Cumhurbaşkanı Recep Tayyip Erdoğan, Kabine Toplantısı’nın ardından; ” İsrail’in saldırgan tutumuna ses çıkartmayanlar İran’ın cevabı karşısında hemen kınama yarışına girdiler. Netanyahu, siyasi ömrünü uzatmak adına hem kendi vatandaşları hem de bölge halkının canını tehlikeye atmaktadır. 13 Nisan gecesi yüreklerimizi ağzımıza getiren gerilimin birinci müsebbibi Netanyahu ve gözünü kan bürümüş rejimidir” açıklamasını yaptı.
Cumhurbaşkanlığı Kabinesi, Cumhurbaşkanı Recep Tayyip Erdoğan’ın başkanlığında toplandı. Cumhurbaşkanlığı’ndaki toplantının ardından Erdoğan açıklama yaptı, özetle şunları kaydetti:
ANTALYA’DAKİ TELEFERİK KAZASI
Bayramın üçüncü günü teleferik kazasıyla hepimizin yürekleri dağlanmıştır. 174 insanımız kabinlerde saatlerce mahsur kaldı. AFAD ve Silahlı Kuvvetler’imizin başta olmak üzere devletimizin birimlerinin yoğun gayretiyle 174 vatandaşımızın tamamını burunları kanamadan kurtardık. Gece gündüz demeden büyük bir titizlikle 2 bin 200’den fazla personelimize teşekkür ediyorum. Yaşanan ihmalle ilgili kusuru, sorumluluğu olanlarla ilgili yargımız süratle harekete geçmiştir. Ana muhalefet yöneticilerinin daha olayın ilk anından itibaren hadiseyi sulandırma ve asıl sorumluları koruma çabaları gözden kaçmamıştır.
“TÜRKİYE BİR SEÇİMİ DAHA DÜNYAYA ÖRNEK OLACAK OLGUNLUKLA GERÇEKLEŞTİRMİŞTİR”
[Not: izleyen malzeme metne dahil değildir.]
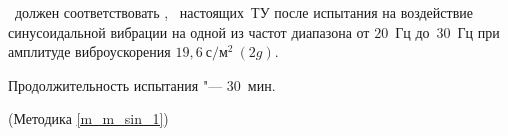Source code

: \dut \ должен соответствовать \treb, \trebafter \ настоящих~ТУ после испытания на воздействие синусоидальной вибрации на одной из частот диапазона от $20$~Гц до~$30$~Гц при амплитуде виброускорения $19,6~\text{с}/\text{м}^2~(2g)$.

Продолжительность испытания "--- $30$~мин.

\begin{flushright}
	(Методика \ref{m_m_sin_1})
\end{flushright}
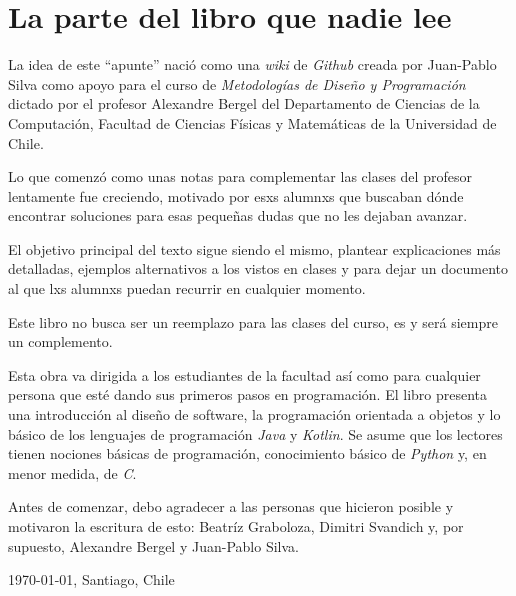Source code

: \chapter*{La parte del libro que nadie lee}
  La idea de este \enquote{apunte} nació como una \textit{wiki} de \textit{Github} creada por 
  Juan-Pablo Silva como apoyo para el curso de \textit{Metodologías de Diseño y Programación} 
  dictado por el profesor Alexandre Bergel del Departamento de Ciencias de la Computación, Facultad
  de Ciencias Físicas y Matemáticas de la Universidad de Chile.

  Lo que comenzó como unas notas para complementar las clases del profesor lentamente fue creciendo,
  motivado por esxs alumnxs que buscaban dónde encontrar soluciones para esas pequeñas dudas que no
  les dejaban avanzar.

  El objetivo principal del texto sigue siendo el mismo, plantear explicaciones más detalladas, 
  ejemplos alternativos a los vistos en clases y para dejar un documento al que lxs alumnxs puedan
  recurrir en cualquier momento.

  Este libro no busca ser un reemplazo para las clases del curso, es y será siempre un complemento.

  Esta obra va dirigida a los estudiantes de la facultad así como para cualquier persona que esté
  dando sus primeros pasos en programación.
  El libro presenta una introducción al diseño de software, la programación orientada a objetos y lo
  básico de los lenguajes de programación \textit{Java} y \textit{Kotlin}.
  Se asume que los lectores tienen nociones básicas de programación, conocimiento básico de 
  \textit{Python} y, en menor medida, de \textit{C}.

  Antes de comenzar, debo agradecer a las personas que hicieron posible y motivaron la escritura de
  esto: Beatríz Graboloza, Dimitri Svandich y, por supuesto, Alexandre Bergel y Juan-Pablo Silva.

  \begin{center}
    \today, Santiago, Chile
  \end{center}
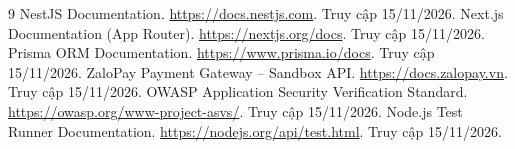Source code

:﻿\documentclass[12pt,a4paper]{article}
\begin{document}
\hypersetup{pageanchor=false}
\makecover
\hypersetup{pageanchor=true}



\clearpage
{\footnotesize{}\tableofcontents}
\clearpage















\clearpage
\begingroup
\renewcommand{\refname}{Tài liệu tham khảo}
{}
\begin{thebibliography}{9}
   NestJS Documentation. \url{https://docs.nestjs.com}. Truy cập 15/11/2026.
   Next.js Documentation (App Router). \url{https://nextjs.org/docs}. Truy cập 15/11/2026.
   Prisma ORM Documentation. \url{https://www.prisma.io/docs}. Truy cập 15/11/2026.
   ZaloPay Payment Gateway -- Sandbox API. \url{https://docs.zalopay.vn}. Truy cập 15/11/2026.
   OWASP Application Security Verification Standard. \url{https://owasp.org/www-project-asvs/}.
        Truy cập 15/11/2026.
   Node.js Test Runner Documentation. \url{https://nodejs.org/api/test.html}. Truy cập 15/11/2026.
\end{thebibliography}
\endgroup
\end{document}

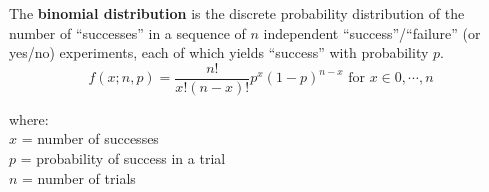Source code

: % 


\begin{frame}
  \vspace*{.3cm}
  The \textbf{binomial distribution} is the discrete probability distribution of the number of ``successes'' in a sequence of $n$ independent ``success''/``failure'' (or yes/no) experiments, each of which yields ``success'' with probability $p$.
  \vspace*{.3cm}
  $$ f(x;n,p) = \frac{n!}{x!(n-x)!}  p^x(1-p)^{n-x} \mbox{     for } x \in {0, \cdots, n}$$
  \begin{tabbing}
    where: \hspace*{.25cm} \= \\
    \hspace*{.1cm} \> $ x $ = number of successes \\
    \hspace*{.1cm} \> $ p $ = probability of success in a trial \\
    \hspace*{.1cm} \> $ n $ = number of trials \\
  \end{tabbing}
\end{frame}

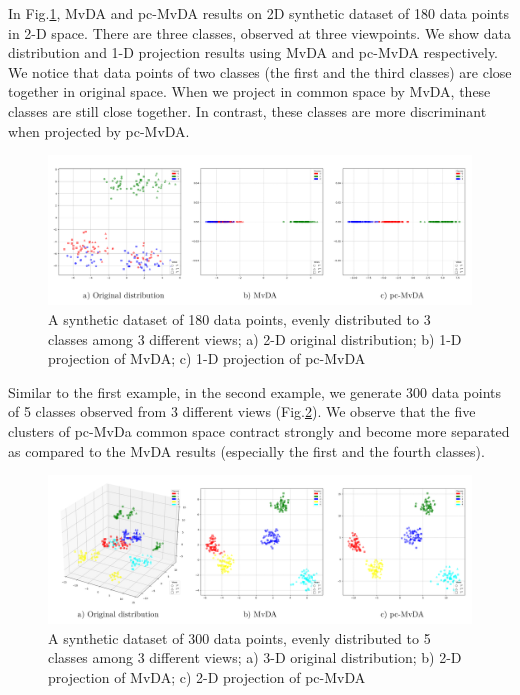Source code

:         In Fig.\ref{fig:synthetic1}, MvDA and pc-MvDA results on 2D synthetic dataset of 180 data points in 2-D space. There are three classes, observed at three viewpoints. We show data distribution and 1-D projection results using MvDA and pc-MvDA respectively. We notice that data points of two classes (the first and the third classes) are close together in original space. When we project in common space by MvDA, these classes are still close together. In contrast, these classes are more discriminant when projected by pc-MvDA.

        \begin{figure}[htbp]
            \centering
            \includegraphics[width=1\linewidth]{Figs/Synthetic1.png}
            \caption{A synthetic dataset of 180 data points, evenly distributed to 3 classes among 3 different views; a) 2-D original distribution; b) 1-D projection of MvDA; c) 1-D projection of pc-MvDA}
            \label{fig:synthetic1}
        \end{figure}

        Similar to the first example, in the second example, we generate 300 data points of 5 classes observed from 3 different views (Fig.\ref{fig:synthetic2}). We observe that the five clusters of pc-MvDa common space contract strongly and become more separated as compared to the MvDA results (especially the first and the fourth classes).

        \begin{figure}[htbp]
            \centering
            \includegraphics[width=1\linewidth]{Figs/Synthetic2.png}
            \caption{A synthetic dataset of 300 data points, evenly distributed to 5 classes among 3 different views; a) 3-D original distribution; b) 2-D projection of MvDA; c) 2-D projection of pc-MvDA}
            \label{fig:synthetic2}
        \end{figure}

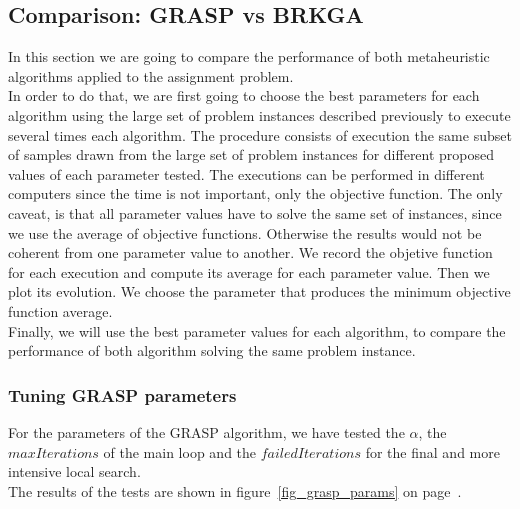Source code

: \subsection{Comparison: GRASP vs BRKGA}

In this section we are going to compare the performance of both metaheuristic algorithms applied to the assignment problem.\\
In order to do that, we are first going to choose the best parameters for each algorithm using the large set of problem instances described previously to execute several times each algorithm. The procedure consists of execution the same subset of samples drawn from the large set of problem instances for different proposed values of each parameter tested. The executions can be performed in different computers since the time is not important, only the objective function. The only caveat, is that all parameter values have to solve the same set of instances, since we use the average of objective functions. Otherwise the results would not be coherent from one parameter value to another. We record the objetive function for each execution and compute its average for each parameter value. Then we plot its evolution. We choose the parameter that produces the minimum objective function average.\\
Finally, we will use the best parameter values for each algorithm, to  compare the performance of both algorithm solving the same problem instance.


\subsubsection{Tuning GRASP parameters}

For the parameters of the GRASP algorithm, we have tested the $\alpha$, the $maxIterations$ of the main loop and the $failedIterations$ for the final and more intensive local search.\\
The results of the tests are shown in figure~\ref{fig_grasp_params} on page~\pageref{fig_grasp_params}.

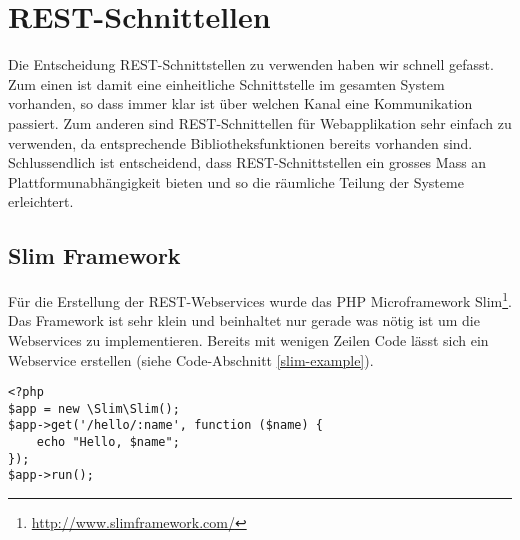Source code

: \section{REST-Schnittellen}
Die Entscheidung \gls{REST}-Schnittstellen zu verwenden haben wir schnell gefasst. 
Zum einen ist damit eine einheitliche Schnittstelle im gesamten System vorhanden, so dass immer klar ist über welchen Kanal eine Kommunikation passiert.
Zum anderen sind \gls{REST}-Schnittellen für Webapplikation sehr einfach zu verwenden, da entsprechende Bibliotheksfunktionen bereits vorhanden sind.
Schlussendlich ist entscheidend, dass \gls{REST}-Schnittstellen ein grosses Mass an Plattformunabhängigkeit bieten und so die räumliche Teilung der Systeme erleichtert.

\subsection{Slim Framework}
Für die Erstellung der REST-Webservices wurde das PHP Microframework Slim\footnote{\url{http://www.slimframework.com/}}.
Das Framework ist sehr klein und beinhaltet nur gerade was nötig ist um die Webservices zu implementieren.
Bereits mit wenigen Zeilen Code lässt sich ein Webservice erstellen (siehe Code-Abschnitt \ref{slim-example}).

\lstset{language=PHP}
\begin{lstlisting}[float, caption=Beispiel REST-Webservice in Slim, label=slim-example]
<?php
$app = new \Slim\Slim();
$app->get('/hello/:name', function ($name) {
    echo "Hello, $name";
});
$app->run();
\end{lstlisting}














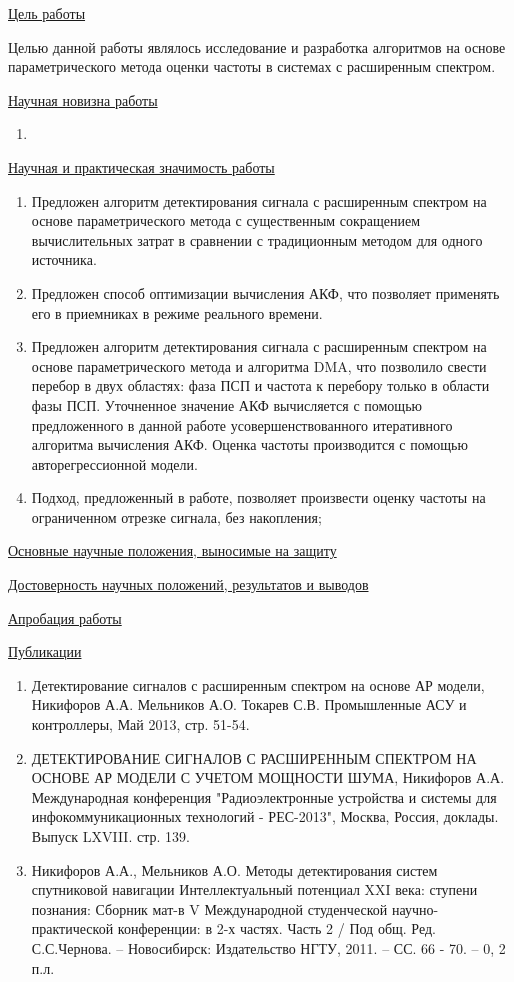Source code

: \underline{Цель работы}

Целью данной работы являлось исследование и разработка алгоритмов на основе параметрического метода оценки частоты в системах 
с расширенным спектром.

\underline{Научная новизна работы}
\begin{enumerate}
	\item
\end{enumerate}

\underline{Научная и практическая значимость работы}
\begin{enumerate}
	\item Предложен алгоритм детектирования сигнала с расширенным спектром на основе параметрического метода с существенным
		сокращением вычислительных затрат в сравнении с традиционным методом для одного источника.
	\item Предложен способ оптимизации вычисления АКФ, что позволяет применять его в приемниках в режиме реального времени.
	\item Предложен алгоритм детектирования сигнала с расширенным спектром на основе параметрического метода и алгоритма DMA,
		что позволило свести перебор в двух областях: фаза ПСП и частота к перебору только в области фазы ПСП. Уточненное
		значение АКФ вычисляется с помощью предложенного в данной работе усовершенствованного итеративного алгоритма вычисления
		АКФ. Оценка частоты производится с помощью авторегрессионной модели.
      \item {Подход, предложенный в работе, позволяет произвести оценку частоты на ограниченном отрезке сигнала, без накопления;}
\end{enumerate}

\underline{Основные научные положения, выносимые на защиту}

\underline{Достоверность научных положений, результатов и выводов}

\underline{Апробация работы}

\underline{Публикации}
\begin{enumerate}
	\item Детектирование сигналов с расширенным спектром на основе АР модели, Никифоров А.А. Мельников А.О. Токарев С.В. Промышленные АСУ и контроллеры, Май 2013, стр. 51-54.
	\item ДЕТЕКТИРОВАНИЕ СИГНАЛОВ С РАСШИРЕННЫМ СПЕКТРОМ НА ОСНОВЕ АР МОДЕЛИ С УЧЕТОМ МОЩНОСТИ ШУМА, Никифоров А.А. Международная конференция
		"Радиоэлектронные устройства и системы для инфокоммуникационных технологий - РЕС-2013", Москва, Россия, доклады. Выпуск LXVIII. стр. 139.
	\item Никифоров А.А., Мельников А.О. Методы детектирования систем спутниковой навигации Интеллектуальный потенциал XXI века: ступени познания:
		Сборник мат-в V Международной студенческой научно-практической конференции: в 2-х частях. Часть 2 / Под общ. Ред. С.С.Чернова. – Новосибирск:
		Издательство НГТУ, 2011. – СС. 66 - 70. – 0, 2 п.л.
\end{enumerate}

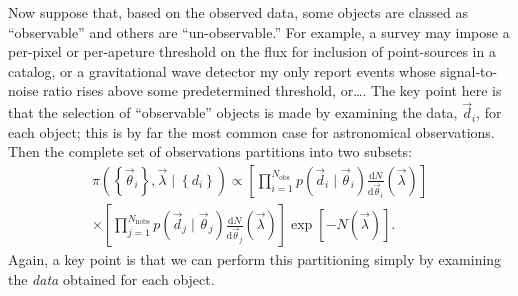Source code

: \documentclass[modern]{aastex62}
\newcommand{\dd}{\mathrm{d}}
\newcommand{\diff}[2]{\frac{\dd #1}{\dd #2}}
\newcommand{\Nnobs}{N_\mathrm{nobs}}
\newcommand{\Nobs}{N_\mathrm{obs}}
\newcommand{\vd}{\vec{d}}
\newcommand{\vlambda}{\vec{\lambda}}
\newcommand{\vtheta}{\vec{\theta}}
\begin{document}
Now suppose that, based on the observed data, some objects are classed as
``observable'' and others are ``un-observable.''  For example, a survey may
impose a per-pixel or per-apeture threshold on the flux for inclusion of
point-sources in a catalog, or a gravitational wave detector my only report
events whose signal-to-noise ratio rises above some predetermined threshold,
or\ldots.  The key point here is that the selection of ``observable'' objects is
made by examining the data, $\vd_i$, for each object; this is by far the most
common case for astronomical observations.  Then the complete set of
observations partitions into two subsets:
%
\begin{multline}
  \pi\left(\left\{ \vtheta_i \right\}, \vlambda \mid \left\{ d_i \right\}\right) \propto \left[ \prod_{i=1}^{\Nobs} p\left( \vd_i \mid \vtheta_i \right) \diff{N}{\vtheta_i}\left( \vlambda \right) \right] \\ \times \left[ \prod_{j=1}^{\Nnobs} p\left( \vd_j \mid \vtheta_j \right) \diff{N}{\vtheta_j}\left( \vlambda \right) \right] \exp\left[ - N\left( \vlambda \right) \right].
\end{multline}
%
Again, a key point is that we can perform this partitioning simply by examining
the \emph{data} obtained for each object.
\end{document}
Seçimler sonrasında muhalefet partilerinin bir kısmının sergilediği sorumlu ve ağırbaşlı tavrı takdirle karşıladığımızı ifade etmek isterim. Yarınki toplantımızda seçim toplantılarımızı değerlendireceğiz. Bir süredir istisnasız her seçim öncesinde tedavüle konulan son seçim propagandasının tamamen safsatadan ibaret olduğu anlaşılmıştır. Türkiye bir seçimi daha dünyaya örnek olacak olgunlukla gerçekleştirmiştir. 31 Mart seçimlerinin ilk kazananı sandıktır. Sandığın namusu ve itibarıdır. Rüştünü, gücünü ve yetkinliğini tartışmasız bir şekilde tekrar ispat eden Türk demokrasisi bu seçim sürecinin en büyük galibidir. Ülkemiz, milletimiz ve gelecek kuşaklar adına kıymetli bir kazanım olarak görüyorum. Muhalefetin de gerekli dersi çıkaracağını, bir daha böyle temelsiz, basit ve zarar veren argümanların arkasına sığınmayacağını ümit ediyorum.
“DÜNYANIN EN BÜYÜK 11. EKONOMİSİYİZ”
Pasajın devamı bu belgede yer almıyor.